Why Do So Many Countries End in "-stan"?

hansslegers/iStock via Getty Images
hansslegers/iStock via Getty Images / hansslegers/iStock via Getty Images

Who put the bomp in the bomp bah bomp bah bomp? Who put the -stan in Afghanistan? I don’t know about the former, but we can thank the Proto-Indo-Europeans for the latter. These folks spoke the Proto-Indo-European language (PIE), a prehistoric Eurasian language that linguists have reconstructed.
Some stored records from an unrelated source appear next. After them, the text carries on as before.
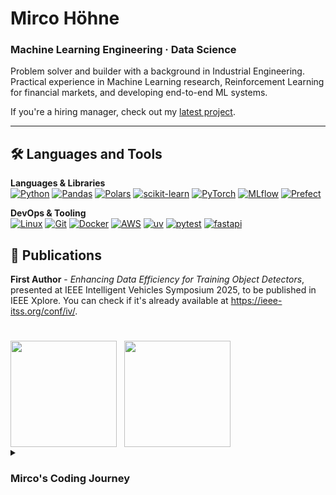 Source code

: # Mirco Höhne
### Machine Learning Engineering · Data Science

Problem solver and builder with a background in Industrial Engineering.  
Practical experience in Machine Learning research, Reinforcement Learning for financial markets, and developing end-to-end ML systems.

If you're a hiring manager, check out my [latest project](https://github.com/mircohoehne/e2e-taxi-ride-duration-prediction).

---

## 🛠 Languages and Tools

**Languages & Libraries**  
[![Python](https://img.shields.io/badge/Python-3670A0?style=for-the-badge&logo=python&logoColor=ffdd54)](https://www.python.org/)
[![Pandas](https://img.shields.io/badge/pandas-150458?style=for-the-badge&logo=pandas&logoColor=white)](https://pandas.pydata.org/)
[![Polars](https://img.shields.io/badge/Polars-FF9800?style=for-the-badge&logo=polars&color=0075FF)](https://pola.rs/)
[![scikit-learn](https://img.shields.io/badge/scikit--learn-%23F7931E.svg?style=for-the-badge&logo=scikit-learn&logoColor=white)](https://scikit-learn.org/stable/)
[![PyTorch](https://img.shields.io/badge/PyTorch-%23EE4C2C.svg?style=for-the-badge&logo=PyTorch&logoColor=white)](https://pytorch.org/)
[![MLflow](https://img.shields.io/badge/MLflow-0194E2?style=for-the-badge&logo=mlflow&logoColor=white)](https://mlflow.org/docs/latest/ml/tracking/autolog/)
[![Prefect](https://img.shields.io/badge/Prefect-000000?style=for-the-badge&logo=prefect&logoColor=white)](https://www.prefect.io/)



**DevOps & Tooling**  
[![Linux](https://img.shields.io/badge/Linux-FCC624?style=for-the-badge&logo=linux&logoColor=black)](https://www.linux.org/)
[![Git](https://img.shields.io/badge/Git-F05032?style=for-the-badge&logo=git&logoColor=white)](https://git-scm.com/)
[![Docker](https://img.shields.io/badge/docker-%230db7ed.svg?style=for-the-badge&logo=docker&logoColor=white)](https://www.docker.com/)
[![AWS](https://img.shields.io/badge/AWS-%23FF9900.svg?style=for-the-badge&logo=amazon-aws&logoColor=white)](https://aws.amazon.com/)
[![uv](https://img.shields.io/badge/uv-000000?style=for-the-badge&logo=uv&logoColor=white)](https://docs.astral.sh/uv/)
[![pytest](https://img.shields.io/badge/pytest-0A9EDC?style=for-the-badge&logo=pytest&logoColor=white)](https://docs.pytest.org/en/stable/)
[![fastapi](https://img.shields.io/badge/fastapi-_?style=for-the-badge&logo=fastapi&logoColor=white&color=009688)](https://fastapi.tiangolo.com/)



## 📄 Publications
**First Author** - *Enhancing Data Efficiency for Training Object Detectors*, presented at IEEE Intelligent Vehicles Symposium 2025, to be published in IEEE Xplore. You can check if it's already available at https://ieee-itss.org/conf/iv/.

#

<div style="display:flex; gap:12px; flex-wrap:wrap; align-items:stretch;">
  <img src="https://github-readme-stats-mircohoehnes-projects.vercel.app/api/top-langs/?username=mircohoehne&hide=jupyter%20notebook,html,css&layout=compact&theme=tokyonight"
       style="height:170px; display:block;" />
  <img src="https://github-readme-stats-mircohoehnes-projects.vercel.app/api?username=mircohoehne&show_icons=true&theme=tokyonight&hide_rank=true"
       style="height:170px; display:block;" />
</div>

<details>
  <summary><h3>Mirco's Coding Journey</h3></summary>

  My journey into tech started during my Industrial Engineering bachelor's, where I took a C/C++ programming course with in-person coding exams. I experimented with Python on my own, and dabbled in IT security out of curiosity.  

  During my master's, a [data science talk (German)](https://www.youtube.com/watch?v=-YpwsdRKt8Q) completely shifted my focus. I began taking every university course I could find on statistics and machine learning, alongside specialized online Progams, such as the [*IBM Data Science Specialization*](https://www.coursera.org/professional-certificates/ibm-data-science). Afterwards I got the opportunity to do two internships.

  **First internship** – Large German bank: built a proof of concept for a reinforcement learning trading system for the stock and forex markets. This involved implementing market data ingestion, designing the RL environment, and running performance benchmarks.  

  **Second internship** – Major German automotive company: researched dataset reduction techniques for object detection, leveraging coreset selection to improve model efficiency.
  
  After the internships we continued the research and the results led to the **first-authored** paper *Enhancing Data Efficiency for Training Object Detectors*, presented at IEEE Intelligent Vehicles Symposium 2025 ([see above](#-publications)).


</details>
The PIE root, st?-, or “stand,” found its way into many words in the language’s various descendants. The Russian -stan means “settlement,” and other Slavic languages use it to mean “apartment” or “state.” In English, the root was borrowed to make “stand,” “state,” “stay” and other words. The ancient Indo-Iranian peoples -- descendants of Proto-Indo-Europeans who moved east and south from the Eurasian steppe - used it to mean “place” or “place of.” It’s this meaning that’s used for the names of the modern -stan countries, which got it through linguistic descent (Urdu and Pashto, the respective official languages of Pakistan and Afghanistan, both descend from the Indo-Iranian language), or by adopting it (the former Soviet -stan countries have historically been mostly ethnically Turkic and speak languages from the Turkic family).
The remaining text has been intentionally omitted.